Extracted records:
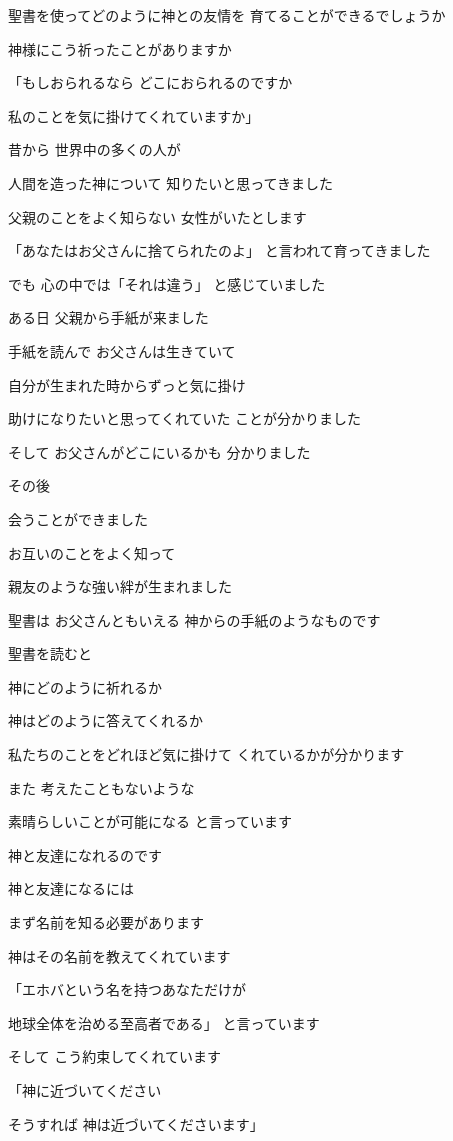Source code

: \documentclass[twocolumn]{jsarticle}
\begin{document}
聖書を使ってどのように神との友情を
育てることができるでしょうか

神様にこう祈ったことがありますか

「もしおられるなら
どこにおられるのですか

私のことを気に掛けてくれていますか」

昔から 世界中の多くの人が

人間を造った神について
知りたいと思ってきました

父親のことをよく知らない
女性がいたとします

「あなたはお父さんに捨てられたのよ」
と言われて育ってきました

でも 心の中では「それは違う」
と感じていました

ある日 父親から手紙が来ました

手紙を読んで お父さんは生きていて

自分が生まれた時からずっと気に掛け

助けになりたいと思ってくれていた
ことが分かりました

そして お父さんがどこにいるかも
分かりました

その後

会うことができました

お互いのことをよく知って

親友のような強い絆が生まれました

聖書は お父さんともいえる
神からの手紙のようなものです

聖書を読むと

神にどのように祈れるか

神はどのように答えてくれるか

私たちのことをどれほど気に掛けて
くれているかが分かります

また 考えたこともないような

素晴らしいことが可能になる
と言っています

神と友達になれるのです

神と友達になるには

まず名前を知る必要があります

神はその名前を教えてくれています

「エホバという名を持つあなただけが

地球全体を治める至高者である」
と言っています

そして こう約束してくれています

「神に近づいてください

そうすれば
神は近づいてくださいます」
\end{document}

Task goal: Quote every entry exactly, with the pictures omitted.

Answer to this task:
Source code

: \documentclass[twocolumn]{jsarticle}
\begin{document}
聖書を使ってどのように神との友情を
育てることができるでしょうか

神様にこう祈ったことがありますか

「もしおられるなら
どこにおられるのですか

私のことを気に掛けてくれていますか」

昔から 世界中の多くの人が

人間を造った神について
知りたいと思ってきました

父親のことをよく知らない
女性がいたとします

「あなたはお父さんに捨てられたのよ」
と言われて育ってきました

でも 心の中では「それは違う」
と感じていました

ある日 父親から手紙が来ました

手紙を読んで お父さんは生きていて

自分が生まれた時からずっと気に掛け

助けになりたいと思ってくれていた
ことが分かりました

そして お父さんがどこにいるかも
分かりました

その後

会うことができました

お互いのことをよく知って

親友のような強い絆が生まれました

聖書は お父さんともいえる
神からの手紙のようなものです

聖書を読むと

神にどのように祈れるか

神はどのように答えてくれるか

私たちのことをどれほど気に掛けて
くれているかが分かります

また 考えたこともないような

素晴らしいことが可能になる
と言っています

神と友達になれるのです

神と友達になるには

まず名前を知る必要があります

神はその名前を教えてくれています

「エホバという名を持つあなただけが

地球全体を治める至高者である」
と言っています

そして こう約束してくれています

「神に近づいてください

そうすれば
神は近づいてくださいます」
\end{document}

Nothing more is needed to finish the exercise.